Acendem-se as lâmpadas ao escurecer,
antes da primeira estrela.
Para lá de janelas abertas
desconhecidos encontram-se nos leitos.
Os carros de bois passam vazios no caminho,
sem ruído, na lama.
Paz sem espada.

Só na torre a torre,
uma rosa mantendo seu perfume.
Pela porta inviolada
escapam-se as palavras,
uma a uma,
formando o discurso,
o canto, o cântico da flor
possuída no princípio dos caminhos:
Firmei minhas raízes
sobre a tua cabeça
e elevei-me,
oliveira a florir no campo,
plátano junto ao rio.
Cedo ao discurso, ao canto,
para encaminhar teu ardor
para o meu perfume
forte, sedutor como a canela.
Sou a torre e a porta,
sou a rosa.

E coloca um sinal sobre o teu coração:
por ti nasceu a novilha
entre o tojo rapado.
Efigênia fugiu mas eu fiquei
– em breve terás vento,
apresta teus navios p’ra batalha.
No golpe mais forte de uma espada,
na lama que o teu ódio levantar,
na hora do saque, tu me encontrarás:
sou mais ágil do que o teu movimento
e todas as riquezas estão em minhas mãos.

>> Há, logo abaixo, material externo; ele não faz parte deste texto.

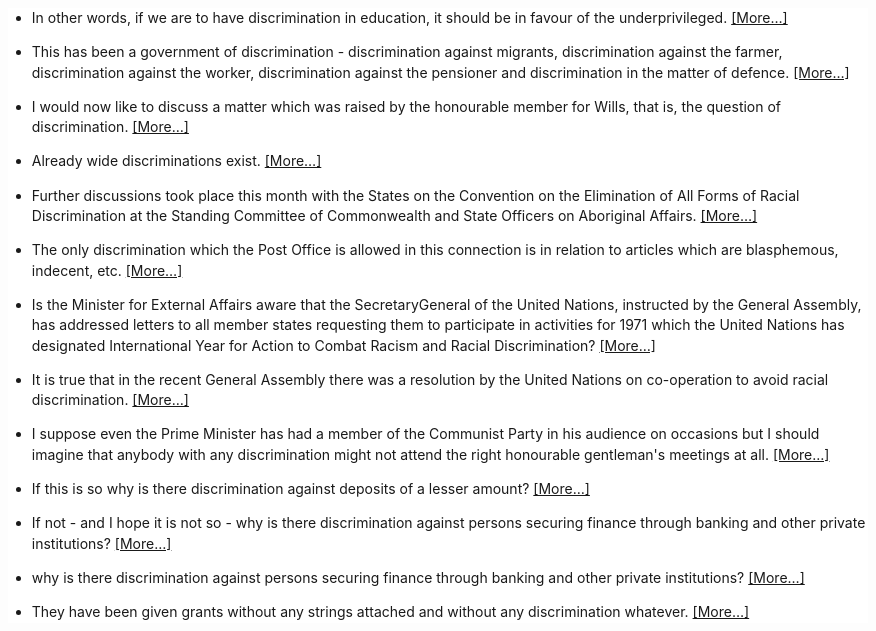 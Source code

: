 * In other words, if we are to have <span class="highlight">discrimination</span> in education, it should be in favour of the underprivileged. [[More&hellip;]](https://historichansard.net/hofreps/1970/19700318_reps_27_hor66/#subdebate-24-0)

* This has been a government of <span class="highlight">discrimination</span> - <span class="highlight">discrimination</span> against migrants, <span class="highlight">discrimination</span> against the farmer, <span class="highlight">discrimination</span> against the worker, <span class="highlight">discrimination</span> against the pensioner and <span class="highlight">discrimination</span> in the matter of defence. [[More&hellip;]](https://historichansard.net/hofreps/1970/19700318_reps_27_hor66/#subdebate-24-0)

* I would now like to discuss a matter which was raised by the honourable member for Wills, that is, the question of <span class="highlight">discrimination</span>. [[More&hellip;]](https://historichansard.net/hofreps/1970/19700319_reps_27_hor66/#subdebate-48-0)

* Already wide discriminations exist. [[More&hellip;]](https://historichansard.net/hofreps/1970/19700319_reps_27_hor66/#subdebate-48-0)

* Further discussions took place this month with the States on the Convention on the Elimination of All Forms of Racial <span class="highlight">Discrimination</span> at the Standing Committee of Commonwealth and State Officers on Aboriginal Affairs. [[More&hellip;]](https://historichansard.net/hofreps/1970/19700319_reps_27_hor66/#subdebate-51-2)

* The only <span class="highlight">discrimination</span> which the Post Office is allowed in this connection is in relation to articles which are blasphemous, indecent, etc. [[More&hellip;]](https://historichansard.net/hofreps/1970/19700407_reps_27_hor66/#debate-5)

* Is the Minister for External Affairs aware that the SecretaryGeneral of the United Nations, instructed by the General Assembly, has addressed letters to all member states requesting them to participate in activities for 1971 which the United Nations has designated International Year for Action to Combat Racism and Racial <span class="highlight">Discrimination</span>? [[More&hellip;]](https://historichansard.net/hofreps/1970/19700407_reps_27_hor66/#subdebate-13-0)

* It is true that in the recent General Assembly there was a resolution by the United Nations on co-operation to avoid racial <span class="highlight">discrimination</span>. [[More&hellip;]](https://historichansard.net/hofreps/1970/19700407_reps_27_hor66/#subdebate-13-0)

* I suppose even the Prime Minister has had a member of the Communist Party in his audience on occasions but I should imagine that anybody with any <span class="highlight">discrimination</span> might not attend the right honourable gentleman's meetings at all. [[More&hellip;]](https://historichansard.net/hofreps/1970/19700409_reps_27_hor66/#subdebate-22-0)

* If this is so why is there <span class="highlight">discrimination</span> against deposits of a lesser amount? [[More&hellip;]](https://historichansard.net/hofreps/1970/19700415_reps_27_hor66/#subdebate-6-0)

* If not - and I hope it is not so - why is there <span class="highlight">discrimination</span> against persons securing finance through banking and other private institutions? [[More&hellip;]](https://historichansard.net/hofreps/1970/19700415_reps_27_hor66/#subdebate-6-0)

* why is there <span class="highlight">discrimination</span> against persons securing finance through banking and other private institutions? [[More&hellip;]](https://historichansard.net/hofreps/1970/19700415_reps_27_hor66/#subdebate-26-0)

* They have been given grants without any strings attached and without any <span class="highlight">discrimination</span> whatever. [[More&hellip;]](https://historichansard.net/hofreps/1970/19700415_reps_27_hor66/#subdebate-26-0)
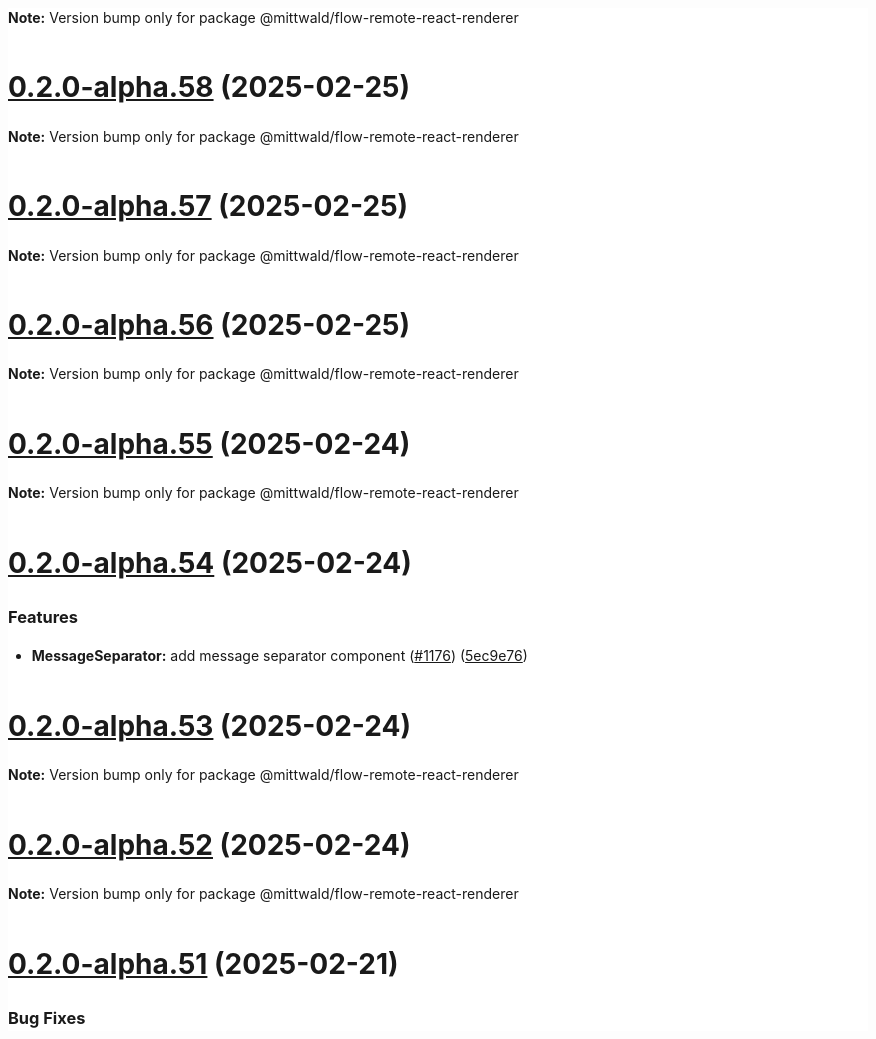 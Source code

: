 **Note:** Version bump only for package @mittwald/flow-remote-react-renderer

# [0.2.0-alpha.58](https://github.com/mittwald/flow/compare/0.2.0-alpha.57...0.2.0-alpha.58) (2025-02-25)

**Note:** Version bump only for package @mittwald/flow-remote-react-renderer

# [0.2.0-alpha.57](https://github.com/mittwald/flow/compare/0.2.0-alpha.56...0.2.0-alpha.57) (2025-02-25)

**Note:** Version bump only for package @mittwald/flow-remote-react-renderer

# [0.2.0-alpha.56](https://github.com/mittwald/flow/compare/0.2.0-alpha.55...0.2.0-alpha.56) (2025-02-25)

**Note:** Version bump only for package @mittwald/flow-remote-react-renderer

# [0.2.0-alpha.55](https://github.com/mittwald/flow/compare/0.2.0-alpha.54...0.2.0-alpha.55) (2025-02-24)

**Note:** Version bump only for package @mittwald/flow-remote-react-renderer

# [0.2.0-alpha.54](https://github.com/mittwald/flow/compare/0.2.0-alpha.53...0.2.0-alpha.54) (2025-02-24)

### Features

* **MessageSeparator:** add message separator component ([#1176](https://github.com/mittwald/flow/issues/1176)) ([5ec9e76](https://github.com/mittwald/flow/commit/5ec9e764c76543c7b5b30d226ae3eba6adc8aa1e))

# [0.2.0-alpha.53](https://github.com/mittwald/flow/compare/0.2.0-alpha.52...0.2.0-alpha.53) (2025-02-24)

**Note:** Version bump only for package @mittwald/flow-remote-react-renderer

# [0.2.0-alpha.52](https://github.com/mittwald/flow/compare/0.2.0-alpha.51...0.2.0-alpha.52) (2025-02-24)

**Note:** Version bump only for package @mittwald/flow-remote-react-renderer

# [0.2.0-alpha.51](https://github.com/mittwald/flow/compare/0.2.0-alpha.50...0.2.0-alpha.51) (2025-02-21)

### Bug Fixes
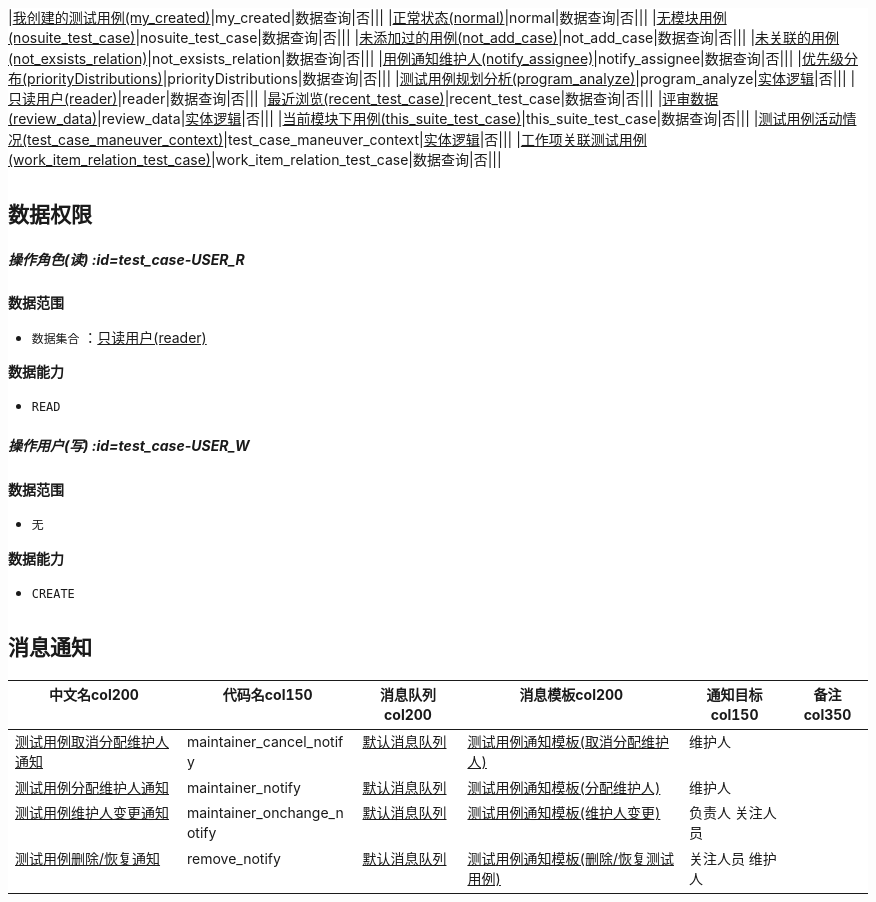 |[我创建的测试用例(my_created)](module/TestMgmt/test_case/dataset/my_created)|my_created|数据查询|否|||
|[正常状态(normal)](module/TestMgmt/test_case/dataset/normal)|normal|数据查询|否|||
|[无模块用例(nosuite_test_case)](module/TestMgmt/test_case/dataset/nosuite_test_case)|nosuite_test_case|数据查询|否|||
|[未添加过的用例(not_add_case)](module/TestMgmt/test_case/dataset/not_add_case)|not_add_case|数据查询|否|||
|[未关联的用例(not_exsists_relation)](module/TestMgmt/test_case/dataset/not_exsists_relation)|not_exsists_relation|数据查询|否|||
|[用例通知维护人(notify_assignee)](module/TestMgmt/test_case/dataset/notify_assignee)|notify_assignee|数据查询|否|||
|[优先级分布(priorityDistributions)](module/TestMgmt/test_case/dataset/priorityDistributions)|priorityDistributions|数据查询|否|||
|[测试用例规划分析(program_analyze)](module/TestMgmt/test_case/dataset/program_analyze)|program_analyze|[实体逻辑](module/TestMgmt/test_case/logic/program_analyze)|否|||
|[只读用户(reader)](module/TestMgmt/test_case/dataset/reader)|reader|数据查询|否|||
|[最近浏览(recent_test_case)](module/TestMgmt/test_case/dataset/recent_test_case)|recent_test_case|数据查询|否|||
|[评审数据(review_data)](module/TestMgmt/test_case/dataset/review_data)|review_data|[实体逻辑](module/TestMgmt/test_case/logic/set_change_type)|否|||
|[当前模块下用例(this_suite_test_case)](module/TestMgmt/test_case/dataset/suites_test_case)|this_suite_test_case|数据查询|否|||
|[测试用例活动情况(test_case_maneuver_context)](module/TestMgmt/test_case/dataset/test_case_maneuver_context)|test_case_maneuver_context|[实体逻辑](module/TestMgmt/test_case/logic/test_case_maneuver_context)|否|||
|[工作项关联测试用例(work_item_relation_test_case)](module/TestMgmt/test_case/dataset/work_item_relation_test_case)|work_item_relation_test_case|数据查询|否|||

## 数据权限

##### 操作角色(读) :id=test_case-USER_R

<p class="panel-title"><b>数据范围</b></p>

* `数据集合` ：[只读用户(reader)](module/TestMgmt/test_case#数据集合)

<p class="panel-title"><b>数据能力</b></p>

* `READ`



##### 操作用户(写) :id=test_case-USER_W

<p class="panel-title"><b>数据范围</b></p>

* `无`

<p class="panel-title"><b>数据能力</b></p>

* `CREATE`



## 消息通知

|    中文名col200   | 代码名col150       |  消息队列col200   |  消息模板col200 |  通知目标col150     |  备注col350  |
|------------| -----   |  -------- | -------- |-------- |-------- |
|[测试用例取消分配维护人通知](module/TestMgmt/test_case/notify/maintainer_cancel_notify)|maintainer_cancel_notify|[默认消息队列](index/notify_index)|[测试用例通知模板(取消分配维护人)](index/notify_index#test_case_maintainer_cancel)|维护人 ||
|[测试用例分配维护人通知](module/TestMgmt/test_case/notify/maintainer_notify)|maintainer_notify|[默认消息队列](index/notify_index)|[测试用例通知模板(分配维护人)](index/notify_index#test_case_maintainer)|维护人 ||
|[测试用例维护人变更通知](module/TestMgmt/test_case/notify/maintainer_onchange_notify)|maintainer_onchange_notify|[默认消息队列](index/notify_index)|[测试用例通知模板(维护人变更)](index/notify_index#test_case_maintainer_onchange)|负责人 关注人员 ||
|[测试用例删除/恢复通知](module/TestMgmt/test_case/notify/remove_notify)|remove_notify|[默认消息队列](index/notify_index)|[测试用例通知模板(删除/恢复测试用例)](index/notify_index#test_case_remove_or_recover)|关注人员 维护人 ||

Repousa na vitória deste encontro.
Trago comigo as tuas sete feridas:
vou levar-te para a tua tenda,
cobrir o teu sono com os meus cabelos.

Passados os três dias e as noites,
ao acordar, ver-me-ás no centro da luz,
sentada à tua porta.
Não procures a torre
nem a flâmula da rosa:
eu estou
como sempre fui,
e a minha formosura
te deslumbrará.

Fonte: Silva, A. C. & Bueno, A., orgs. 1999. Antologia da poesia portuguesa contemporânea. RJ, Lacerda Editores. Poema originalmente publicado em 1963.